Nothing is so certain as the unexpected in politics. President Maithripala Sirisena has finally agreed to nominate his bête noire, Mahinda Rajapaksa, to contest the August 17 polls. Both of them have made compromises; the former said he would never field Rajapaksa on the UPFA ticket and the latter spared no pains to be named the UPFA’s prime ministerial candidate. Now, it has been left to the UPFA parliamentary group to decide who should be the Prime Minister in case of an SLFP-led government being formed.
Rajapaksa underestimated Sirisena before the last presidential election and lost the presidency. Thereafter, the latter made the mistake of trying to write off the former and was faced with the prospect of the SLFP losing the next election. Obviously, there is no love lost between the two leaders and they have had to bury the hatchet for their mutual survival. What we have just witnessed is another political marriage of convenience.
President Sirisena has vowed that he won’t allow the post Jan. 08 ‘revolutionary process’ to be reversed under any circumstances. But, this is plain rhetoric. Those who backed him in the presidential race are furious. They feel betrayed. Some of them like the JHU have already broken ranks with the UPFA in protest. The UNP hoped for a cakewalk next month owing to the SLFP’s internal problems which it expected to culminate in a disastrous split. But, now, it has its work cut out. Its consternation is understandable.

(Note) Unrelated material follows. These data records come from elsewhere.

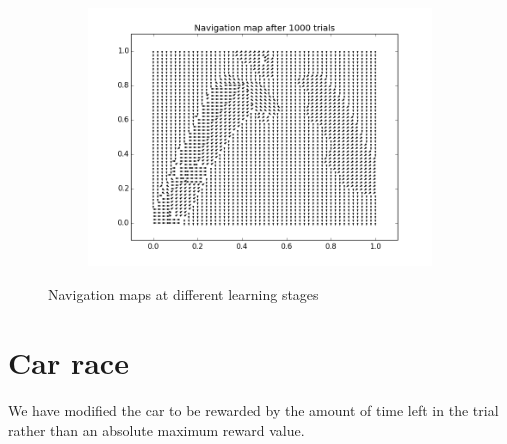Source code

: \begin{figure}[h!]
\begin{subfigure}[b]{0.6\textwidth}
    \includegraphics[width=\textwidth]{figures/nmap_1000.png}
\end{subfigure}
\caption{\label{fig:navmap}Navigation maps at different learning stages}
\end{figure}   


%
%
%
%

\section{Car race}
We have modified the car to be rewarded by the amount of time left in the trial rather than an absolute maximum reward value. 
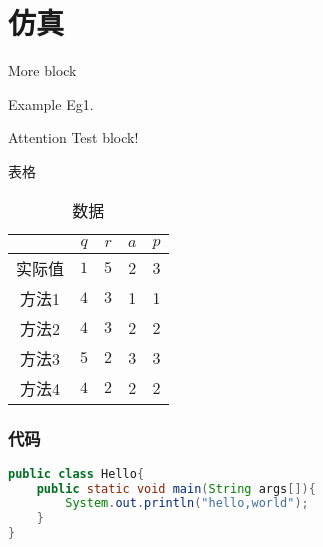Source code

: \section{仿真}

\begin{frame}{More block}
    \begin{exampleblock}{Example}
    Eg1.
    \end{exampleblock}
    \begin{alertblock}{Attention}
        Test block!
    \end{alertblock}
\end{frame}

\begin{frame}{表格}
    \begin{table}[]
        \centering
        \caption{数据}
        \label{tab1}
        \begin{tabular}{@{}ccccc@{}}
        \toprule
                    & $q$         & $r$         & $a$ & $p$           \\ \midrule
        实际值         & $1$  & $5$  & 2   & 3  \\
        方法1          & $4$ & $3$ & 1 & 1\\
        方法2        & $4$ & $3$ & 2 & 2\\
        方法3 & $5$ & $2$ & 3 & 3\\
        方法4          & $4$ & $2$ & 2 & 2\\ \bottomrule
        \end{tabular}
    \end{table}
\end{frame}

\begin{frame}[fragile]
    \frametitle{代码}
    \begin{lstlisting}[language=java]
public class Hello{
    public static void main(String args[]){
        System.out.println("hello,world");
    }
}\end{lstlisting}
\end{frame}
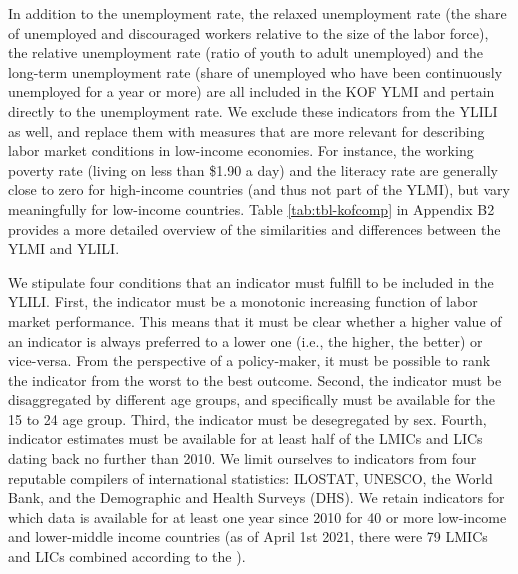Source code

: \documentclass[
  a4paper, twoside, 12pt]{book}
\begin{document}
In addition to the unemployment rate, the relaxed unemployment rate (the share of unemployed and discouraged workers relative to the size of the labor force), the relative unemployment rate (ratio of youth to adult unemployed) and the long-term unemployment rate (share of unemployed who have been continuously unemployed for a year or more) are all included in the KOF YLMI and pertain directly to the unemployment rate. We exclude these indicators from the YLILI as well, and replace them with measures that are more relevant for describing labor market conditions in low-income economies. For instance, the working poverty rate (living on less than \$1.90 a day) and the literacy rate are generally close to zero for high-income countries (and thus not part of the YLMI), but vary meaningfully for low-income countries. Table \ref{tab:tbl-kofcomp} in Appendix B2 provides a more detailed overview of the similarities and differences between the YLMI and YLILI.

We stipulate four conditions that an indicator must fulfill to be included in the YLILI. First, the indicator must be a monotonic increasing function of labor market performance. This means that it must be clear whether a higher value of an indicator is always preferred to a lower one (i.e., the higher, the better) or vice-versa. From the perspective of a policy-maker, it must be possible to rank the indicator from the worst to the best outcome. Second, the indicator must be disaggregated by different age groups, and specifically must be available for the 15 to 24 age group. Third, the indicator must be desegregated by sex. Fourth, indicator estimates must be available for at least half of the LMICs and LICs dating back no further than 2010. We limit ourselves to indicators from four reputable compilers of international statistics: ILOSTAT, UNESCO, the World Bank, and the Demographic and Health Surveys (DHS). We retain indicators for which data is available for at least one year since 2010 for 40 or more low-income and lower-middle income countries (as of April 1st 2021, there were 79 LMICs and LICs combined according to the \textcite{worldbank2020a}).
\end{document}
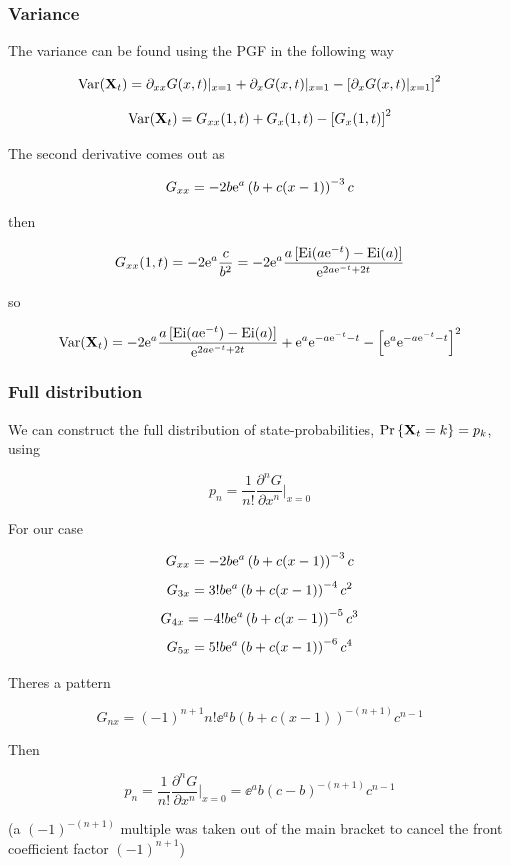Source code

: \subsubsection{Variance}


The variance can be found using the PGF in the following way

$$\text{Var}(\xt) = \partial_{xx} G(x,t)\large|_{x=1} + \partial_{x} G(x,t)\large|_{x=1}  - \lrbs{ \partial_{x} G(x,t)\large|_{x=1}}^2$$

$$\text{Var}(\xt) = G_{xx}(1,t) + G_x(1,t) - \lrbs{G_x(1,t)}^2$$


The second derivative comes out as 

$$G_{xx} =  -2b\ee^a\lrb{b + c(x-1)}^{-3} c$$

then

$$G_{xx} (1,t) = -2\ee^a \frac{ c}{b^2}    = -2 \ee^a\frac{ {a\lrbs{   \text{Ei}(a\ee^{-t})  - \text{Ei}(a)  }} }{ \ee^{2a \ee^{-t} + 2t }} $$

so 

$$\text{Var}(\xt) =   -2 \ee^a\frac{ {a\lrbs{   \text{Ei}(a\ee^{-t})  - \text{Ei}(a)  }} }{ \ee^{2a \ee^{-t} + 2t }}     +    \ee^a \ee^{-a\ee^{-t}  - t}    - \lrbs{\ee^a \ee^{-a\ee^{-t}  - t}}^2 $$








\subsubsection{Full distribution}



We can construct the full distribution of state-probabilities, $\pr{\xt = k} = p_k$, using 

$$p_n   =   \frac{1}{n!} \frac{\partial^n G}{\partial x^n }\bigg|_{x=0}$$


For our case

$$G_{xx} =  -2b\ee^a\lrb{b + c(x-1)}^{-3} c$$
$$G_{3x} =  3!b\ee^a\lrb{b + c(x-1)}^{-4} c^2$$
$$G_{4x} =  -4!b\ee^a\lrb{b + c(x-1)}^{-5} c^3$$
$$G_{5x} =  5!b\ee^a\lrb{b + c(x-1)}^{-6} c^4$$

Theres a pattern 

$$G_{nx}  = (-1)^{n+1} n!\ee^a b( b + c(x-1))^{-(n+1)} c^{n-1}$$

Then 


$$p_n   =   \frac{1}{n!} \frac{\partial^n G}{\partial x^n }\bigg|_{x=0} =  \ee^a b( c - b)^{-(n+1)} c^{n-1}$$

(a $(-1)^{-(n+1)}$ multiple was taken out of the main bracket to cancel the front coefficient factor $(-1)^{n+1}$)



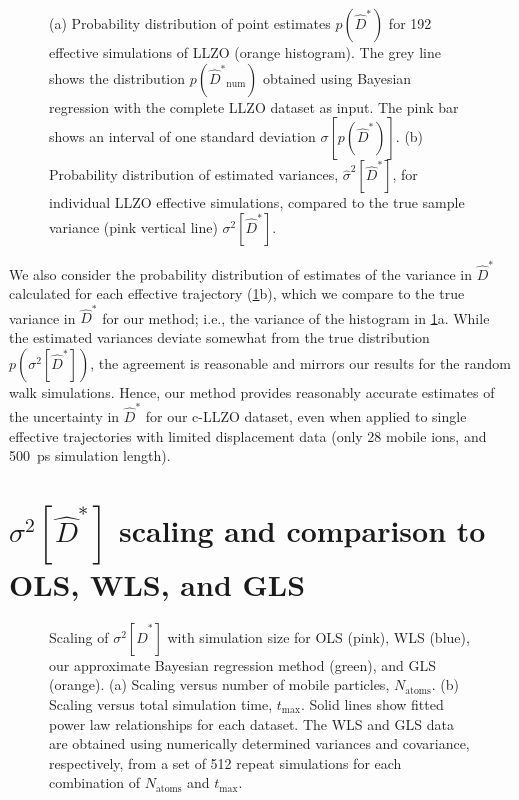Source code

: \documentclass[reprint,superscriptaddress,nobibnotes,amsmath,amssymb,aps,prx,hidelinks]{revtex4-2}
\newcommand{\prob}[1]{\ensuremath{p(#1)}}
\newcommand{\Dest}{\ensuremath{\widehat{D}^*}}
\newcommand{\var}[1]{\ensuremath{\sigma^2[#1]}}
\newcommand{\varest}[1]{\ensuremath{\widehat{\sigma}^2[#1]}}
\begin{document}
\begin{figure}[tb]
    \centering
    \caption{
      (a) Probability distribution of point estimates $\prob{\Dest}$ for \num{192} effective simulations of LLZO (orange histogram).
      The grey line shows the distribution $\prob{\Dest_\mathrm{num}}$ obtained using Bayesian regression with the complete LLZO dataset as input.
      The pink bar shows an interval of one standard deviation $\sigma[\prob{\Dest}]$.
      (b) Probability distribution of estimated variances, $\varest{\Dest}$, for individual LLZO effective simulations, compared to the true sample variance (pink vertical line) $\var{\Dest}$.
    }
    \label{fig:diffusion}
\end{figure}

We also consider the probability distribution of estimates of the variance in $\Dest$ calculated for each effective trajectory (\cref{fig:diffusion}b), which we compare to the true variance in $\Dest$ for our method; i.e., the variance of the histogram in \cref{fig:diffusion}a.
While the estimated variances deviate somewhat from the true distribution $\prob{\var{\Dest}}$, the agreement is reasonable and mirrors our results for the random walk simulations.
Hence, our method provides reasonably accurate estimates of the uncertainty in $\Dest$ for our c-LLZO dataset, even when applied to single effective trajectories with limited displacement data (only 28 mobile ions, and \SI{500}{ps} simulation length).

\section{$\var{\Dest}$ scaling and comparison to OLS, WLS, and GLS}

\begin{figure}[htb]
    \centering
    \caption{
      Scaling of $\var{\Dest}$ with simulation size for OLS (pink), WLS (blue), our approximate Bayesian regression method (green), and GLS (orange).
      (a) Scaling versus number of mobile particles, $N_\mathrm{atoms}$.
      (b) Scaling versus total simulation time, $t_\mathrm{max}$.
      Solid lines show fitted power law relationships for each dataset.
      The WLS and GLS data are obtained using numerically determined variances and covariance, respectively, from a set of \num{512} repeat simulations for each combination of $N_\mathrm{atoms}$ and $t_\mathrm{max}$.
    }
    \label{fig:stat_eff}
\end{figure}
\end{document}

It has been Hobson’s choice for President Sirisena. He is in the current predicament because he took over the SLFP leadership. Some political observers argue that he could have avoided this situation if he had remained neutral after winning the presidency as the common candidate. But, unless he had taken control of the SLFP he would have had to dissolve Parliament immediately after the Jan. 08 presidential election or put up with a hostile SLFP-led government without the UNP being able to enjoy the fruits of its labour; he wouldn’t have been able to appoint UNP Leader Ranil Wickremesinghe Prime Minister and implement the 100-day programme.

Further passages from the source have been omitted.